Available Undergraduate Student Research Opportunity
1. Intelligent Wireless Mobile Sensor Nodes.
Motivation
Sensor networks can be used to provide useful data / information at the right time reliably. One of the challenges in distributed sensor networks is that how a large number of sensors involved can provide useful data /information at the right time reliably, while putting on hold information that is either redundant or not required at the moment. One means of enhancing the reliability of the data is to be able to monitor the health of the sensor node locally and tag the data /information with the confidence value.
Project Description
The goal of the project is to construct a system that permits large number of sensors to share information and make intelligent decisions locally about the set of data that should be transmitted, thus provides access to the data without overwhelming the network bandwidth. For this purpose, students will study different technologies, and design and implement hardware and embedded software for intelligent wireless mobile sensor modules at three different tiers. The system will be able to provide low-cost and highly reliable sensor node with flexibility to be added or removed from the sensor network.
Undergraduate Opportunities
The project will provide a number of compelling opportunities to involve undergraduate students in the research. For example, undergraduate students will learn about different information fusion algorithms and help in the implementing and testing of the new fusion algorithm for various sensor network configurations. Simulation will be carried out using Matlab and Simulink, with hardware implementation. The students will have the opportunity to show off their finished project in nationally design conferences.
2. Filtering Based Texture Analysis for Medical Images.
3. Feature Identification for Medical Images.
Motivation
The accurate and efficient feature identification within images has long been a key research area in image processing community. One way to identify features in images is to segment the image into smallest geographic units and then merge regions with similar property together, and many such image segmentation algorithms have been developed. Clearly, detailed testing of these algorithms and comprehensive evaluations of their strengths and weaknesses are vital to the development of good feature identification solutions. To further enhance the accuracy and efficiency of the feature identification algorithm, support vector machine based feature identification algorithm has also been proposed. The increased accuracy and efficiency would make the feature identification algorithm applicable to real time control and medical systems.
Project Description
Dr. Yuan has developed a feature identification algorithm based on texture information using the evolutionary computation algorithm. This algorithm can find as many prominent objects in the image without image segmentation. It does not require strict initial position, as most optimization algorithms do, nor any prior knowledge of what to find. Furthermore, Dr. Yuan are actively engaged in further testing this novel algorithm: to compare its performance with other image segmentation algorithms, and to apply it to various modalities of medical images to verify its broader usefulness. Anew texture analysis algorithm based on multi-spectrum filtering method. Further research is underway to test this new algorithm and to develop faster implementation strategies.

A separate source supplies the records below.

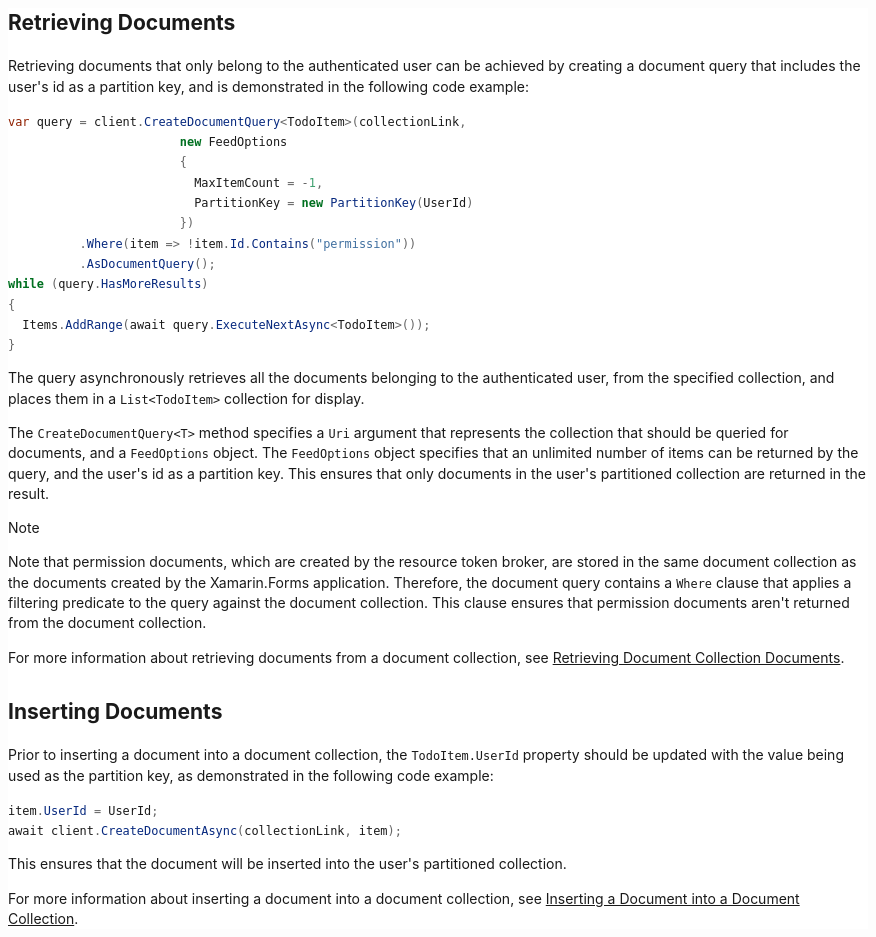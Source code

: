 ## Retrieving Documents

Retrieving documents that only belong to the authenticated user can be achieved by creating a document query that includes the user's id as a partition key, and is demonstrated in the following code example:

```csharp
var query = client.CreateDocumentQuery<TodoItem>(collectionLink,
                        new FeedOptions
                        {
                          MaxItemCount = -1,
                          PartitionKey = new PartitionKey(UserId)
                        })
          .Where(item => !item.Id.Contains("permission"))
          .AsDocumentQuery();
while (query.HasMoreResults)
{
  Items.AddRange(await query.ExecuteNextAsync<TodoItem>());
}
```

The query asynchronously retrieves all the documents belonging to the authenticated user, from the specified collection, and places them in a `List<TodoItem>` collection for display.

The `CreateDocumentQuery<T>` method specifies a `Uri` argument that represents the collection that should be queried for documents, and a `FeedOptions` object. The `FeedOptions` object specifies that an unlimited number of items can be returned by the query, and the user's id as a partition key. This ensures that only documents in the user's partitioned collection are returned in the result.

> [!NOTE]
> Note that permission documents, which are created by the resource token broker, are stored in the same document collection as the documents created by the Xamarin.Forms application. Therefore, the document query contains a `Where` clause that applies a filtering predicate to the query against the document collection. This clause ensures that permission documents aren't returned from the document collection.

For more information about retrieving documents from a document collection, see [Retrieving Document Collection Documents](~/xamarin-forms/data-cloud/azure-services/azure-cosmosdb.md#retrieving-document-collection-documents).

## Inserting Documents

Prior to inserting a document into a document collection, the `TodoItem.UserId` property should be updated with the value being used as the partition key, as demonstrated in the following code example:

```csharp
item.UserId = UserId;
await client.CreateDocumentAsync(collectionLink, item);
```

This ensures that the document will be inserted into the user's partitioned collection.

For more information about inserting a document into a document collection, see [Inserting a Document into a Document Collection](~/xamarin-forms/data-cloud/azure-services/azure-cosmosdb.md#inserting-a-document-into-a-document-collection).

Undergraduate Opportunities
The above two projects will provide a number of compelling opportunities to involve undergraduate students in the research. For example, undergraduate students will learn about the evolutionary computation algorithms, and will help in the testing of the image segmentation algorithms based on texture information on various images, be it synthetic, natural, or medical. In addition, they will also help in implementing different image segmentation and texture analysis algorithms, testing and comparing the performance of them on various image types.
4. Remote Accessible Electro-Mechanical Experiments Setup.
Students will learn Matlab and Simulink. They can choose projects from building a data acquisition system, to simulate how we can control mechatronic systems using micro processor based embedded system. Possible systems include: coupled tank; 2 DOF (degree of freedom) robot, analog plant simulator, 2 DOF inverted Pendulum, Rotary Flexible Link, Heat flow control, etc.
5. Virtual Electric Circuit Lab.
Students will learn about a very popular DAQ system and the software environment from National Instrumentation, Inc. They can then design, implement a virtual electric circuit lab for any lab they choose using Labview, an object-oriented system development environment.